I get a kick out of my 16-year-old grandson Josh.  Lately, he has become a bit of a philosopher.  He posted the following comments on his Facebook site over the course of the past week.

-- "Being bored with friends is better than being bored alone."

-- "Anybody else hate Valentine's Day?  It makes couples stressed to do things for each other and single people distressed."

-- "I hope my kid turns out like her (his 4 1/2-year-old sister Madison) and never grows up."

Hey Josh, I'm not sure there's room for two of us in this family!

03 February, 2010


I have just spent the better part of the past 96 hours thinking about little other than my last post and the creation of a new bog site, The Kewley Story.  It is only a yarn about hockey, nothing earth-shattering, but nonetheless a little-known, small slice of Canadian sports history.

The Kewley Story is a personal recollection of people and events, all in the past; and it has required extensive research along with digging deep into my memory bank and going back to the drawing board countless times as my mind released long forgotten, singularly trivial, tidbits that collectively made up the whole of the story.  In the end it was a satisfying experience but, truthfully, it exhausted me.  A small price to pay I guess...Kind of the story of my life!

The whole exercise has led me to the rational conclusion that by-and-large the only people interested in the past are those who have lived it.  Nevertheless, as a memoirist, I soldier on because I am compelled to do so, ever hopeful that there are enough of us left who can enjoy nostalgic journeys and enough of the current generation who are interested in learning from the past.  The selfish payoff for me sometimes is that my efforts are not too late to give credit where credit is due and that in some small way I have brought the past back to life for someone.  Maybe even filled a gap or two, along the way.

Out of necessity, the past should be documented with responsibility and understanding and never for self-engrandment.

In order to do justice to some of my writing I find myself listening to (believe it or not) those who have gone before, trying to understand them; assessing documents and letters, hearing music of bygone days, reading news reports past and present; staring time and again at photographs to find details and specificity that will bring life to my humble efforts.  There are roadblocks and dead-ends in researching the past but every once in a while there are breakthroughs that are equivalent to striking gold.

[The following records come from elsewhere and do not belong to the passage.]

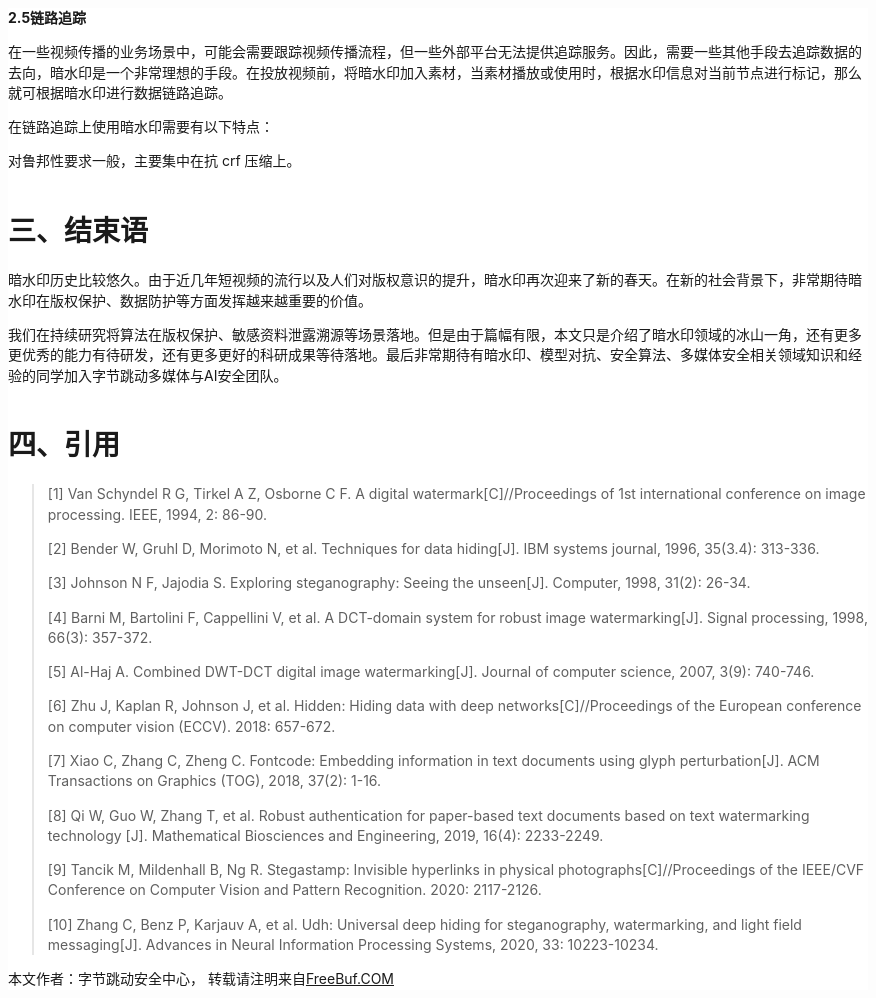**2.5链路追踪**

在一些视频传播的业务场景中，可能会需要跟踪视频传播流程，但一些外部平台无法提供追踪服务。因此，需要一些其他手段去追踪数据的去向，暗水印是一个非常理想的手段。在投放视频前，将暗水印加入素材，当素材播放或使用时，根据水印信息对当前节点进行标记，那么就可根据暗水印进行数据链路追踪。

在链路追踪上使用暗水印需要有以下特点：

对鲁邦性要求一般，主要集中在抗 crf 压缩上。

# **三、结束语**

暗水印历史比较悠久。由于近几年短视频的流行以及人们对版权意识的提升，暗水印再次迎来了新的春天。在新的社会背景下，非常期待暗水印在版权保护、数据防护等方面发挥越来越重要的价值。

我们在持续研究将算法在版权保护、敏感资料泄露溯源等场景落地。但是由于篇幅有限，本文只是介绍了暗水印领域的冰山一角，还有更多更优秀的能力有待研发，还有更多更好的科研成果等待落地。最后非常期待有暗水印、模型对抗、安全算法、多媒体安全相关领域知识和经验的同学加入字节跳动多媒体与AI安全团队。

# **四、引用**

> [1] Van Schyndel R G, Tirkel A Z, Osborne C F. A digital watermark[C]//Proceedings of 1st international conference on image processing. IEEE, 1994, 2: 86-90.
>
> [2] Bender W, Gruhl D, Morimoto N, et al. Techniques for data hiding[J]. IBM systems journal, 1996, 35(3.4): 313-336.
>
> [3] Johnson N F, Jajodia S. Exploring steganography: Seeing the unseen[J]. Computer, 1998, 31(2): 26-34.
>
> [4] Barni M, Bartolini F, Cappellini V, et al. A DCT-domain system for robust image watermarking[J]. Signal processing, 1998, 66(3): 357-372.
>
> [5] Al-Haj A. Combined DWT-DCT digital image watermarking[J]. Journal of computer science, 2007, 3(9): 740-746.
>
> [6] Zhu J, Kaplan R, Johnson J, et al. Hidden: Hiding data with deep networks[C]//Proceedings of the European conference on computer vision (ECCV). 2018: 657-672.
>
> [7] Xiao C, Zhang C, Zheng C. Fontcode: Embedding information in text documents using glyph perturbation[J]. ACM Transactions on Graphics (TOG), 2018, 37(2): 1-16.
>
> [8] Qi W, Guo W, Zhang T, et al. Robust authentication for paper-based text documents based on text watermarking technology [J]. Mathematical Biosciences and Engineering, 2019, 16(4): 2233-2249.
>
> [9] Tancik M, Mildenhall B, Ng R. Stegastamp: Invisible hyperlinks in physical photographs[C]//Proceedings of the IEEE/CVF Conference on Computer Vision and Pattern Recognition. 2020: 2117-2126.
>
> [10] Zhang C, Benz P, Karjauv A, et al. Udh: Universal deep hiding for steganography, watermarking, and light field messaging[J]. Advances in Neural Information Processing Systems, 2020, 33: 10223-10234.



本文作者：字节跳动安全中心， 转载请注明来自[FreeBuf.COM](https://www.freebuf.com/)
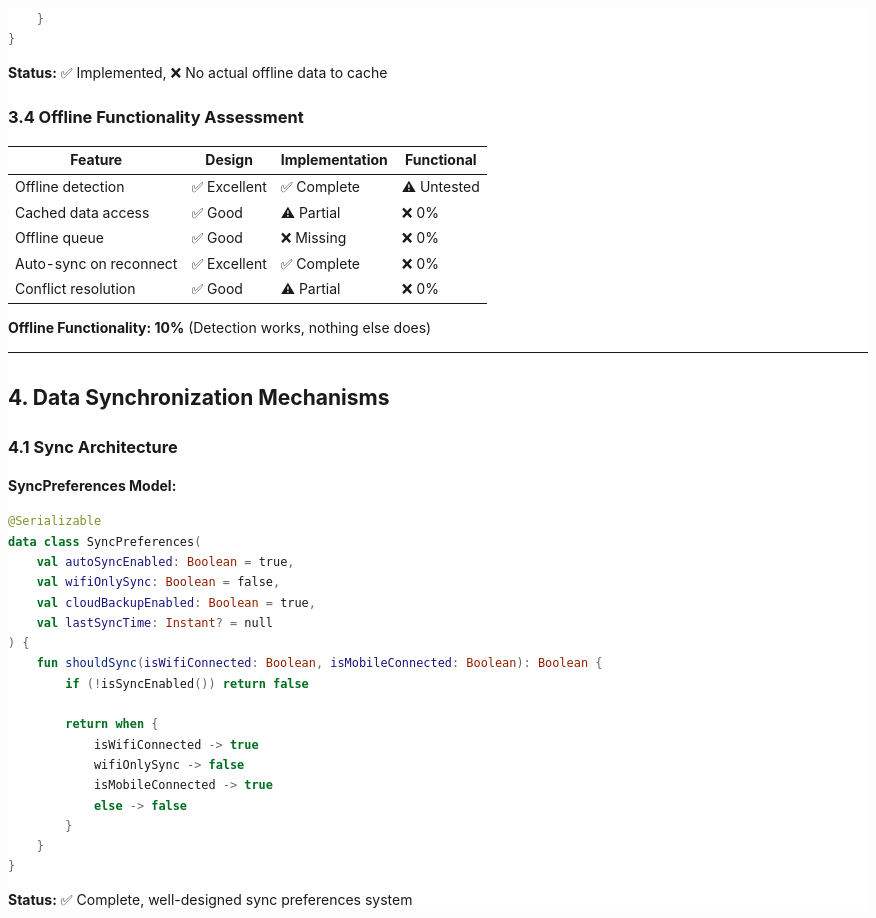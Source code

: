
 ```kotlin
    }
}
```

**Status:** ✅ Implemented, ❌ No actual offline data to cache



### 3.4 Offline Functionality Assessment

| Feature | Design | Implementation | Functional |
|---------|--------|----------------|------------|
| Offline detection | ✅ Excellent | ✅ Complete | ⚠️ Untested |
| Cached data access | ✅ Good | ⚠️ Partial | ❌ 0% |
| Offline queue | ✅ Good | ❌ Missing | ❌ 0% |
| Auto-sync on reconnect | ✅ Excellent | ✅ Complete | ❌ 0% |
| Conflict resolution | ✅ Good | ⚠️ Partial | ❌ 0% |

**Offline Functionality: 10%** (Detection works, nothing else does)

---

## 4. Data Synchronization Mechanisms

### 4.1 Sync Architecture

**SyncPreferences Model:**

```kotlin
@Serializable
data class SyncPreferences(
    val autoSyncEnabled: Boolean = true,
    val wifiOnlySync: Boolean = false,
    val cloudBackupEnabled: Boolean = true,
    val lastSyncTime: Instant? = null
) {
    fun shouldSync(isWifiConnected: Boolean, isMobileConnected: Boolean): Boolean {
        if (!isSyncEnabled()) return false
        
        return when {
            isWifiConnected -> true
            wifiOnlySync -> false
            isMobileConnected -> true
            else -> false
        }
    }
}
```

**Status:** ✅ Complete, well-designed sync preferences system
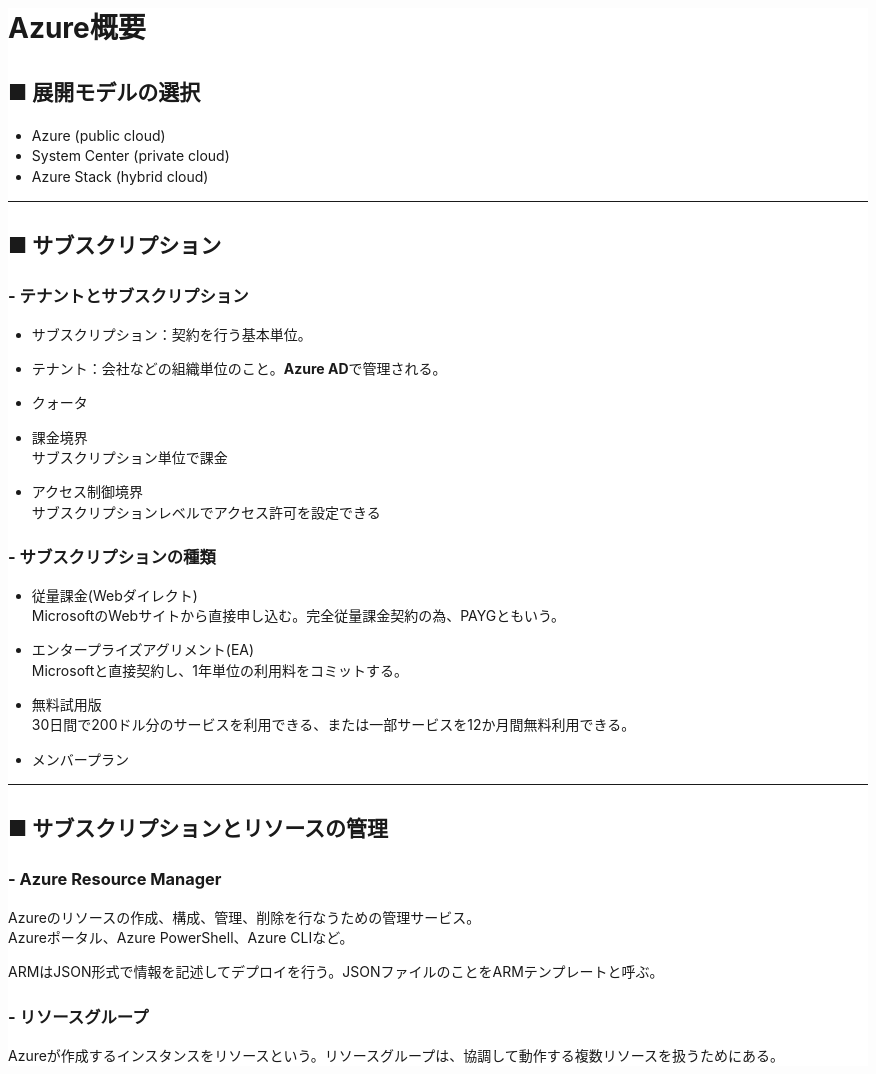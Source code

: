 # Azure概要

## ■ 展開モデルの選択

- Azure (public cloud)
- System Center (private cloud)
- Azure Stack (hybrid cloud)

***

## ■ サブスクリプション

### - **テナントとサブスクリプション**

- サブスクリプション：契約を行う基本単位。
- テナント：会社などの組織単位のこと。**Azure AD**で管理される。
- クォータ

- 課金境界  
  サブスクリプション単位で課金

- アクセス制御境界  
  サブスクリプションレベルでアクセス許可を設定できる

### - **サブスクリプションの種類**

- 従量課金(Webダイレクト)  
  MicrosoftのWebサイトから直接申し込む。完全従量課金契約の為、PAYGともいう。

- エンタープライズアグリメント(EA)  
  Microsoftと直接契約し、1年単位の利用料をコミットする。

- 無料試用版  
  30日間で200ドル分のサービスを利用できる、または一部サービスを12か月間無料利用できる。

- メンバープラン  

***

## ■ サブスクリプションとリソースの管理

### - **Azure Resource Manager**

Azureのリソースの作成、構成、管理、削除を行なうための管理サービス。  
Azureポータル、Azure PowerShell、Azure CLIなど。

ARMはJSON形式で情報を記述してデプロイを行う。JSONファイルのことをARMテンプレートと呼ぶ。

### - **リソースグループ**

Azureが作成するインスタンスをリソースという。リソースグループは、協調して動作する複数リソースを扱うためにある。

When you are an odd sort nostalgia buff like me, however, there is very definitely a downside to living in the past as frequently as I do.  It can consume you at the expense of the present and you have to know when to draw a line, when to realize that you really do have other things to do by means of facilitating the present.  You have to be careful.  A healthy dose of reality goes a long way.

"The past is a foreign country.  They do things differently there," wrote novelist L. P. Hartley.  History leaves a lot of questions and gaps.  It is silent where you need words and information.  If only the dead could speak...If only people had the foresight to leave better records.  Even our own memories play tricks on us and are full of flaws causing us no end of frustration.

In the end, people are certain to critique, complain, relate and praise the work of a memoirist.  But if we have done our best to be honest and accurate about the past, we are able to sleep at night and to live with ourselves satisfied that we have filled a strange need within us.

For the most part, I have stayed away from futuristic prose because of a belief that I am not sufficiently enlightened.  Not long ago I deemed it wise to leave writing about the future to those who have a future.  But, in retrospect, writing about the future does not have much to do with informed predictions or prophecy.  It has more to do with questioning both the past and the present.  So I conclude that there is a very fine line between the work of a memoirist and that of a futurist.  We come from different ends of the spectrum and meet somewhere in the middle.

And, something else:  The present is not worth much without the past! 

That's why we should try to blend the two as much as possible as we head into the future.